The first part of the book deals with the sorts of things that are truly hidden from the ‘normal’ user of the Internet. For example, the Silk Road and other dark markets, ToR and other hidden services are the sorts of things I’m just not going to encounter and frankly have no need to go looking for. So it’s truly fascinating to read about them from someone who has taken the time to not just explore them but understand them and their impact. The same comment also goes for the chapter on Bitcoin and other digital currencies; although we’re increasingly hearing about them in the mainstream media they’re not part of everyday life. I felt like these chapters gave me an insight into those parts of the internet that have been truly hidden from me.

But the other chapters dealing with trolling, hate groups, pornography and the role of communities are all things I’ve come across either directly or through vast commentary online and in the media. Why did I need to just read more about them?

These are sorts of things that are still “dark” but not hidden. Things like:

  • trolling. Trolling is not just the nasty comments we see in social media posts and newspaper articles, but sustained and coordinated attacks on individuals which have real consequences for them,
  • hate groups and the way the Internet has given them communities to share their views as well as the tools to harass and track down their victims,
  • child pornography. Some of its hidden but the barrier between the open web and criminal activity is more porous than I realised,
  • self-generated pornography,
  • communities around self-harming, and
  • transhumans – people who adapt their bodies to technology.

One of the really important aspects of this book is how the author talks directly to those involved. He talks to trolls, members of far-right groups, even someone convic, people buying and selling drugs and transhumans.

There are some clear themes here.

Firstly, many of the people who engage in the Dark Net have some form of personal philosophy that justifies their actions. With trolls, it might be a simple desire to be satirical, to emphasise freedom of expression or expose the (to them) hypocrisy they see in others. For others, it seems to be merely an idle occupation on the basis that if people choose to share personal information than they must have accepted the response. Even when there are real world consequences, the justification is always that the victim has deserved it. Similarly, people using encryption, digital currencies and hidden markets use them to avoid government control and surveillance and to promote a society free of government interventions. Communities around self-harm provide genuine support to those struggling with harming. People who embed technologies in their bodies want to embrace the future just as much as those who oppose it want to find a more genuine (ie. technology-free) ideal of humanity.

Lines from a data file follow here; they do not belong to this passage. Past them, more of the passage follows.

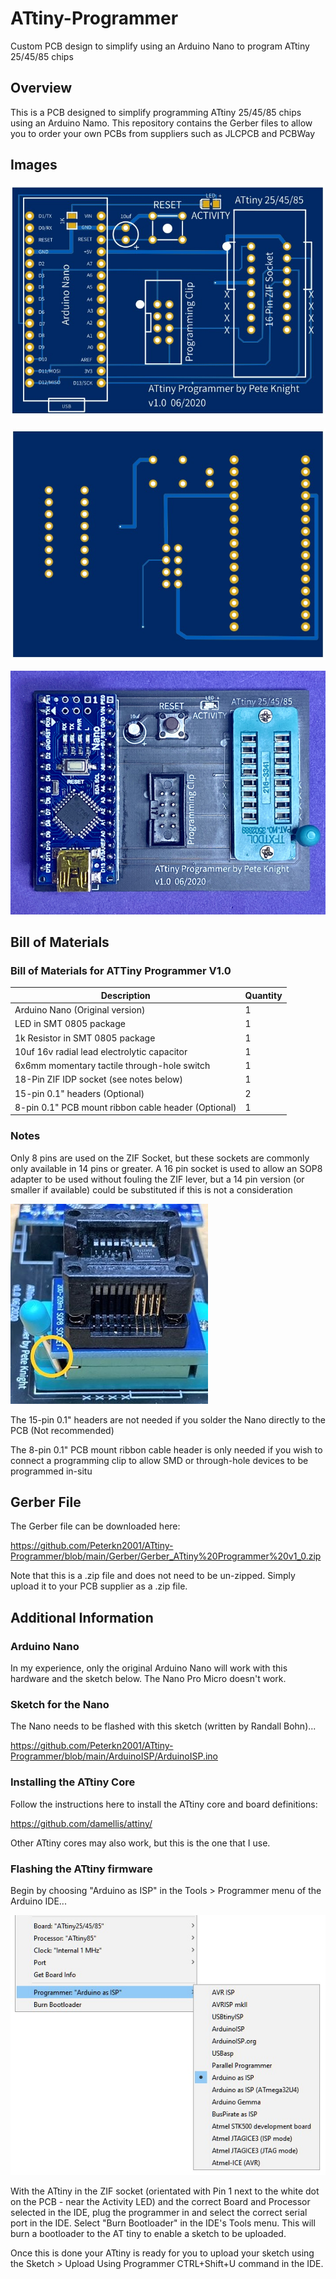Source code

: # ATtiny-Programmer
Custom PCB design to simplify using an Arduino Nano to program ATtiny 25/45/85 chips 

## Overview
This is a PCB designed to simplify programming ATtiny 25/45/85 chips using an Arduino Namo.
This repository contains the Gerber files to allow you to order your own PCBs from suppliers such as
JLCPCB and PCBWay

## Images
![PCB Front](https://github.com/Peterkn2001/ATtiny-Programmer/blob/main/images/ATtiny_Programmer_PCB_front.jpg)

![PCB Back](https://github.com/Peterkn2001/ATtiny-Programmer/blob/main/images/ATtiny_Programmer_PCB_back.jpg)

![Completed PCB](https://github.com/Peterkn2001/ATtiny-Programmer/blob/main/images/ATtiny_Programmer_PCB_Complete.jpg)

## Bill of Materials

### Bill of Materials for ATTiny Programmer V1.0

Description | Quantity
------------ | -------------
Arduino Nano (Original version) | 1
LED in SMT 0805 package | 1
1k Resistor in SMT 0805 package | 1
10uf 16v radial lead electrolytic capacitor| 1
6x6mm momentary tactile through-hole switch | 1
18-Pin ZIF IDP socket (see notes below) | 1
15-pin 0.1" headers (Optional) | 2
8-pin 0.1" PCB mount ribbon cable header (Optional)| 1

### Notes

Only 8 pins are used on the ZIF Socket, but these sockets are commonly only available in 14 pins or greater.
A 16 pin socket is used to allow an SOP8 adapter to be used without fouling the ZIF lever,
but a 14 pin version (or smaller if available) could be substituted if this is not a consideration

![ZIF Socket](https://github.com/Peterkn2001/ATtiny-Programmer/blob/main/images/ZIF_Socket.jpg)

The 15-pin 0.1" headers are not needed if you solder the Nano directly to the PCB (Not recommended)

The 8-pin 0.1" PCB mount ribbon cable header is only needed if you wish to connect a programming clip to allow
SMD or through-hole devices to be programmed in-situ

## Gerber File
The Gerber file can be downloaded here:

https://github.com/Peterkn2001/ATtiny-Programmer/blob/main/Gerber/Gerber_ATtiny%20Programmer%20v1_0.zip

Note that this is a .zip file and does not need to be un-zipped. Simply upload it to your PCB supplier as a .zip file.

## Additional Information

### Arduino Nano
In my experience, only the original Arduino Nano will work with this hardware and the sketch below. The Nano Pro Micro doesn't work.

### Sketch for the Nano
The Nano needs to be flashed with this sketch (written by Randall Bohn)...

https://github.com/Peterkn2001/ATtiny-Programmer/blob/main/ArduinoISP/ArduinoISP.ino

### Installing the ATtiny Core
Follow the instructions here to install the ATtiny core and board definitions:

https://github.com/damellis/attiny/

Other ATtiny cores may also work, but this is the one that I use.

### Flashing the ATtiny firmware
Begin by choosing "Arduino as ISP" in the Tools > Programmer menu of the Arduino IDE...

![PCB Front](https://github.com/Peterkn2001/ATtiny-Programmer/blob/main/images/Arduino_IDE_Settings.jpg)

With the ATtiny in the ZIF socket (orientated with Pin 1 next to the white dot on the PCB - near the Activity LED) and the correct Board and Processor selected in the IDE, plug the programmer in and select the correct serial port in the IDE.
Select "Burn Bootloader" in the IDE's Tools menu. This will burn a bootloader to the AT tiny to enable a sketch to be uploaded.

Once this is done your ATtiny is ready for you to upload your sketch using the Sketch > Upload Using Programmer CTRL+Shift+U command in the IDE.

Secondly, many of these people feel so justified by their personal philisophies that considering the impact on others is an affront or a denial of their rights to speak or act.

The third theme is there can also be an underlying political philosophy to many of the developments over the life of the web. It’s clear that developments around encryption and cryptography, the hidden web, cryptocurrencies originated from radical libertarian thought and the desire to be free of government control. These political ideas are deeply enmeshed in the tools we use even though we don’t see them or even understand how those tools in turn influence modern politics and culture.

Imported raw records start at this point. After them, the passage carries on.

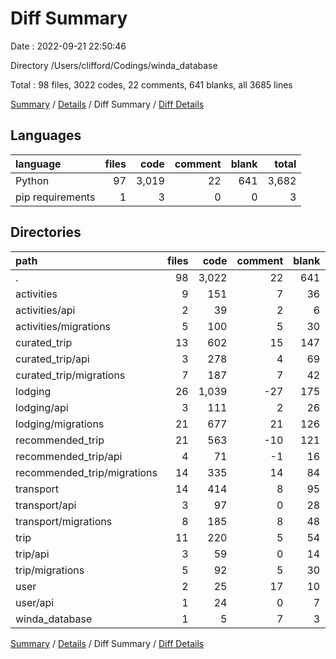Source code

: # Diff Summary

Date : 2022-09-21 22:50:46

Directory /Users/clifford/Codings/winda_database

Total : 98 files,  3022 codes, 22 comments, 641 blanks, all 3685 lines

[Summary](results.md) / [Details](details.md) / Diff Summary / [Diff Details](diff-details.md)

## Languages
| language | files | code | comment | blank | total |
| :--- | ---: | ---: | ---: | ---: | ---: |
| Python | 97 | 3,019 | 22 | 641 | 3,682 |
| pip requirements | 1 | 3 | 0 | 0 | 3 |

## Directories
| path | files | code | comment | blank | total |
| :--- | ---: | ---: | ---: | ---: | ---: |
| . | 98 | 3,022 | 22 | 641 | 3,685 |
| activities | 9 | 151 | 7 | 36 | 194 |
| activities/api | 2 | 39 | 2 | 6 | 47 |
| activities/migrations | 5 | 100 | 5 | 30 | 135 |
| curated_trip | 13 | 602 | 15 | 147 | 764 |
| curated_trip/api | 3 | 278 | 4 | 69 | 351 |
| curated_trip/migrations | 7 | 187 | 7 | 42 | 236 |
| lodging | 26 | 1,039 | -27 | 175 | 1,187 |
| lodging/api | 3 | 111 | 2 | 26 | 139 |
| lodging/migrations | 21 | 677 | 21 | 126 | 824 |
| recommended_trip | 21 | 563 | -10 | 121 | 674 |
| recommended_trip/api | 4 | 71 | -1 | 16 | 86 |
| recommended_trip/migrations | 14 | 335 | 14 | 84 | 433 |
| transport | 14 | 414 | 8 | 95 | 517 |
| transport/api | 3 | 97 | 0 | 28 | 125 |
| transport/migrations | 8 | 185 | 8 | 48 | 241 |
| trip | 11 | 220 | 5 | 54 | 279 |
| trip/api | 3 | 59 | 0 | 14 | 73 |
| trip/migrations | 5 | 92 | 5 | 30 | 127 |
| user | 2 | 25 | 17 | 10 | 52 |
| user/api | 1 | 24 | 0 | 7 | 31 |
| winda_database | 1 | 5 | 7 | 3 | 15 |

[Summary](results.md) / [Details](details.md) / Diff Summary / [Diff Details](diff-details.md)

In the end, this is what I really got from the book. The ‘dark net’ is not about the technologies that are used. It’s not about the various transactions people engage in using those technologies. It’s really a cultural expression that seeks freedoms from the constraints of the mainstream world – technology is simply the tool they have chosen. In some cases, people may express themselves in the real world and in other cases the dark net is their only form of expression. It can give people a sense of power and freedom, often magnified beyond that which people could ever achieve in their real lives. And because these are real people, the dark net is not something that’s buried deep and away from societies – the people who use it are always closer to us than we may think.

Dark net is a mirror of society. Distorted, magnified and mutated but still recognisably us.